The Third Battle of Winchester
Union Victories in the Valley
After the successful attack of the Union Eighth Corps, it was only a matter of time before the Confederates lost the battle. As Confederate Gen. Early consolidated his lines closer and closer to Winchester, his men faced coordinated infantry attacks. Worse still, powerful Union cavalry forces fought their way along the Valley Pike, threatening to surround Early's forces. Although the Southerners offered stubborn resistance at Fort Collier, Star Fort, and from every fenceline and barricade they could find, Early had to choose between retreat and the destruction or capture of his army. By nightfall, the city of Winchester was in Union hands.
The Third Battle of Winchester was the bloodiest battle ever fought in the Shenandoah Valley, producing more casualties than the entire 1862 Valley Campaign.

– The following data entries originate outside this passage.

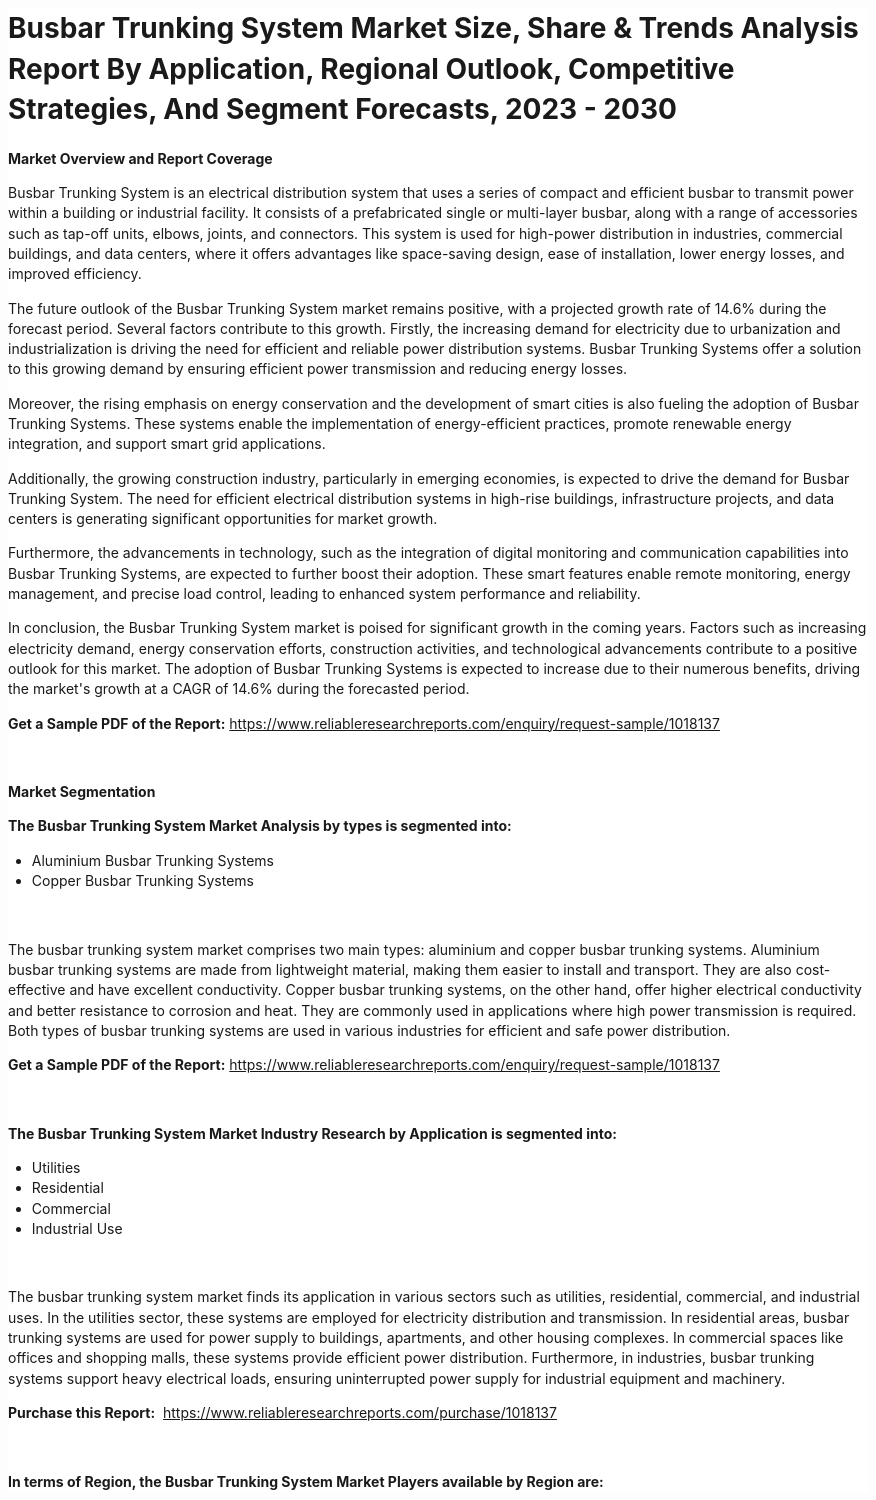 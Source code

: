 <p><h1>Busbar Trunking System Market Size, Share & Trends Analysis Report By Application, Regional Outlook, Competitive Strategies, And Segment Forecasts, 2023 - 2030</h1></p><p><strong>Market Overview and Report Coverage</strong></p>
<p><p>Busbar Trunking System is an electrical distribution system that uses a series of compact and efficient busbar to transmit power within a building or industrial facility. It consists of a prefabricated single or multi-layer busbar, along with a range of accessories such as tap-off units, elbows, joints, and connectors. This system is used for high-power distribution in industries, commercial buildings, and data centers, where it offers advantages like space-saving design, ease of installation, lower energy losses, and improved efficiency.</p><p>The future outlook of the Busbar Trunking System market remains positive, with a projected growth rate of 14.6% during the forecast period. Several factors contribute to this growth. Firstly, the increasing demand for electricity due to urbanization and industrialization is driving the need for efficient and reliable power distribution systems. Busbar Trunking Systems offer a solution to this growing demand by ensuring efficient power transmission and reducing energy losses.</p><p>Moreover, the rising emphasis on energy conservation and the development of smart cities is also fueling the adoption of Busbar Trunking Systems. These systems enable the implementation of energy-efficient practices, promote renewable energy integration, and support smart grid applications.</p><p>Additionally, the growing construction industry, particularly in emerging economies, is expected to drive the demand for Busbar Trunking System. The need for efficient electrical distribution systems in high-rise buildings, infrastructure projects, and data centers is generating significant opportunities for market growth.</p><p>Furthermore, the advancements in technology, such as the integration of digital monitoring and communication capabilities into Busbar Trunking Systems, are expected to further boost their adoption. These smart features enable remote monitoring, energy management, and precise load control, leading to enhanced system performance and reliability.</p><p>In conclusion, the Busbar Trunking System market is poised for significant growth in the coming years. Factors such as increasing electricity demand, energy conservation efforts, construction activities, and technological advancements contribute to a positive outlook for this market. The adoption of Busbar Trunking Systems is expected to increase due to their numerous benefits, driving the market's growth at a CAGR of 14.6% during the forecasted period.</p></p>
<p><strong>Get a Sample PDF of the Report:</strong> <a href="https://www.reliableresearchreports.com/enquiry/request-sample/1018137">https://www.reliableresearchreports.com/enquiry/request-sample/1018137</a></p>
<p>&nbsp;</p>
<p><strong>Market Segmentation</strong></p>
<p><strong>The Busbar Trunking System Market Analysis by types is segmented into:</strong></p>
<p><ul><li>Aluminium Busbar Trunking Systems</li><li>Copper Busbar Trunking Systems</li></ul></p>
<p>&nbsp;</p>
<p><p>The busbar trunking system market comprises two main types: aluminium and copper busbar trunking systems. Aluminium busbar trunking systems are made from lightweight material, making them easier to install and transport. They are also cost-effective and have excellent conductivity. Copper busbar trunking systems, on the other hand, offer higher electrical conductivity and better resistance to corrosion and heat. They are commonly used in applications where high power transmission is required. Both types of busbar trunking systems are used in various industries for efficient and safe power distribution.</p></p>
<p><strong>Get a Sample PDF of the Report:</strong>&nbsp;<a href="https://www.reliableresearchreports.com/enquiry/request-sample/1018137">https://www.reliableresearchreports.com/enquiry/request-sample/1018137</a></p>
<p>&nbsp;</p>
<p><strong>The Busbar Trunking System Market Industry Research by Application is segmented into:</strong></p>
<p><ul><li>Utilities</li><li>Residential</li><li>Commercial</li><li>Industrial Use</li></ul></p>
<p>&nbsp;</p>
<p><p>The busbar trunking system market finds its application in various sectors such as utilities, residential, commercial, and industrial uses. In the utilities sector, these systems are employed for electricity distribution and transmission. In residential areas, busbar trunking systems are used for power supply to buildings, apartments, and other housing complexes. In commercial spaces like offices and shopping malls, these systems provide efficient power distribution. Furthermore, in industries, busbar trunking systems support heavy electrical loads, ensuring uninterrupted power supply for industrial equipment and machinery.</p></p>
<p><strong>Purchase this Report:</strong>&nbsp; <a href="https://www.reliableresearchreports.com/purchase/1018137">https://www.reliableresearchreports.com/purchase/1018137</a></p>
<p>&nbsp;</p>
<p><strong>In terms of Region, the Busbar Trunking System Market Players available by Region are:</strong></p>
<p>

Union Gen. Sheridan lost 12 percent of his army with 5,000 of 39,000 soldiers killed, wounded and missing. Early suffered fewer casualties - 3,500 men - but he lost 25 percent of his army.
After the battle Early's men retreated twenty miles south to Fisher's Hill. On September 22, they were outflanked from their position and forced to retreat again. A Confederate cavalry force was beaten at Tom's Brook, but Early nearly defeated the Army of the Shenandoah at Cedar Creek on October 19. Sheridan organized a powerful counterattack, however, and almost completely destroyed the Army of the Valley. Never again would the Confederates control or even conduct substantial operations in the Shenandoah. Thereafter, Union Gen. Ulysses S. Grant shifted his focus to forcing Confederate Gen. Robert E. Lee out of Richmond. He accomplished this seven months later, effectively ending the war.
Marker can be reached from Redbud Road (County Route 661), on the right when traveling east.